Семантическое пространство слова всегда обусловлено контекстом, а писатель или оратор добавляет к нему толику символической ценности, которая определяет его означаемое, не меняя означающее. В действительности же релятивизм смысла является истинным творцом эзотерики слова.
Таким образом, его символизм трансформируется в гипертекст, где не обойтись без вмешательства читателя, чтобы выявить те значения, которые не воспринимаются поверхностно. Показательным примером выступают книги по алхимии, в которых слова и рисунок соединяются в язык, полностью оторванный от канонических образцов и формул, подчеркивающий глубокий герметизм и снабженный множеством ключей для понимания.
«Возможно, визуальное слияние слова и изображения в логограммы и космограммы, ставшее специфической практикой, с помощью которой герметическое, магическое и алхимическое письмо создали язык более сложный, чем язык литературно-философской коммуникации или религиозного призыва, началось в эпоху книги и печати с фронтисписом Philosophia Pauperum (“Философия бедняков”. – Прим. перев.) Альберта Великого» [23].
Исследования иконологии института Варбурга и исследования архетипов, проводимые на основе трудов по алхимии К. Г. Юнга и его последователей, предложили более проблематичные и более рациональные прочтения эзотерического текста. Необходимо иметь в виду, что символическое послание слова может выражаться и вне эзотерического текста, подобного текстам трудов по алхимии. Действительно, некоторые известные писатели позволили отсылкам к культуре герметизма исчезнуть из своих работ: одни – через четко сформулированную организацию содержания своих сочинений, которая выражается в грандиозных произведениях, таких как «Божественная комедия» Данте Алигьери (1265–1321), другие – с небольшими, но глубокими намеками на то, что смогут понять лишь немногие специалисты.
Мир сказок и легенд
Пещера особенно важна для эзотериков, поскольку она представляет мистическую среду, тесно связанную с сакральным. От подземных храмов, посвященных индоиранскому богу Митре, до пещеры в Вифлееме, эти темные и закрытые пространства часто ассоциируются с материнским чревом и считаются местами рождения и возрождения. Сложная символика пещеры связана с легендой о семи спящих, рассказанной Григорием Турским. Во времена императора Деция (III в.) жили семеро молодых людей – Максимиан, Малх, Мартиниан, Константин, Дионисий, Иоанн и Серапион; все они происходили из знатных семей, но исповедовали христианство. Узнав о том, император пришел в гнев и велел изгнать их из дворца, пока они не раскаются за оскорбление богов. Тогда юноши удалились в небольшую пещеру. Затем император, поняв, что они продолжают молиться христианскому богу, велел заложить вход в пещеру камнями, чтобы уморить их. Однако бог внял мольбам юношей и погрузил всех семерых в сон; так они провели два столетия. Очнувшись, они поведали об этом чуде людям и самому императору Феодосию (V в.), а затем, велев оставить их тела в пещере, уснули навсегда.

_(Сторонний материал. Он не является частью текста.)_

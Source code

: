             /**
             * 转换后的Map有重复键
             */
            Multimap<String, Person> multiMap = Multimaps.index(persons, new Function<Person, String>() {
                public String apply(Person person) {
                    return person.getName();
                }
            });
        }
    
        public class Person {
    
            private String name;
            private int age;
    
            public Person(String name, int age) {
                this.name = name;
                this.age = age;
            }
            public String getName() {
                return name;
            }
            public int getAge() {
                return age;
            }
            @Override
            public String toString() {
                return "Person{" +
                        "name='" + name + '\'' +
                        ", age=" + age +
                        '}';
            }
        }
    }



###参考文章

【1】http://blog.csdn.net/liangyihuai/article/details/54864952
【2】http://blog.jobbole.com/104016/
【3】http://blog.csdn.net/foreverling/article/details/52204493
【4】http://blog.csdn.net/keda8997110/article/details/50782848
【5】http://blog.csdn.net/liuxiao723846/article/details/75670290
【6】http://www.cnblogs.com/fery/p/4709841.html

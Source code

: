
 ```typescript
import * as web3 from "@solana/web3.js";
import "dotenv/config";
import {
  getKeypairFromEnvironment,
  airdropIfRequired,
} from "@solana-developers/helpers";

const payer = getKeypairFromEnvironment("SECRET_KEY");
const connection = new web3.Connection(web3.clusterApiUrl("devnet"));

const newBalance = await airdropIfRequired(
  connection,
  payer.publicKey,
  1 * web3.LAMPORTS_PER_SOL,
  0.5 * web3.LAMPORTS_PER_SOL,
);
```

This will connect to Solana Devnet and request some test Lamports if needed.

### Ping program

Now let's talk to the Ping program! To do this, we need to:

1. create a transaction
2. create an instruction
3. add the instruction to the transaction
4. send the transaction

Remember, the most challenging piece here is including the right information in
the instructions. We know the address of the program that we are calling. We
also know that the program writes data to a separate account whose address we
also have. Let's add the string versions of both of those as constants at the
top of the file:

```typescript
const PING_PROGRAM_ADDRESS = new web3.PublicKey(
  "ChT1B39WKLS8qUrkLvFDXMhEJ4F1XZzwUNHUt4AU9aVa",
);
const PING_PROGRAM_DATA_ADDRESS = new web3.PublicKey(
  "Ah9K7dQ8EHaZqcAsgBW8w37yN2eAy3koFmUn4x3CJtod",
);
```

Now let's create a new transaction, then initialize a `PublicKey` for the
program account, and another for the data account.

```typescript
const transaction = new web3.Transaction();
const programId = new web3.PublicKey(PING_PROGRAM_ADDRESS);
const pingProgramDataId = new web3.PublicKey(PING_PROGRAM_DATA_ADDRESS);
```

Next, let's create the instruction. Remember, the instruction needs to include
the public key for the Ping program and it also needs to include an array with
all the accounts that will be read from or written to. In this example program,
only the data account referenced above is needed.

Последнее пристанище семерых служило объектом поклонения в течение многих веков: сюда приходили больные и страждущие, чтобы попросить о чуде. Такова агиографическая традиция. Эзотерическая экзегеза пошла дальше религиозной роли легенды, предполагая связь между семью спящими и семью гномами Белоснежки. Подобный вывод происходит из того, что элементы сказки такого типа можно отыскать в различных культурах всего мира. Предания о волшебном сне встречаются и в Европе, и в Азии, и в остальных частях света. Некоторые исследователи предполагают, что этот сюжет корнями уходит еще в античную литературу.
Средневековая миниатюра, изображающая семь отроков – героев легенды, популярной в византийском и арабском мирах, а начиная с V века и в Западном
В истории о семерых спящих упоминается также место, где разворачивается легенда, – Эфес. Здесь Богородица провела последнюю часть своей земной жизни, и город этот был первой из семи (снова число семь) азиатских церквей, к которым обращается «Апокалипсис» Иоанна. В православной традиции Эфес считается очень древним местом поклонения Марии Магдалине: ее могила, по некоторым византийским источникам, находится близ «пещеры семи спящих». Семеро юношей как будто охраняют сон Марии Магдалины, спокойно легшей в свой гроб. Этот образ, по словам некоторых исследователей фольклора, мог вдохновить братьев Гримм. Теория эта, впрочем, не слишком убедительна.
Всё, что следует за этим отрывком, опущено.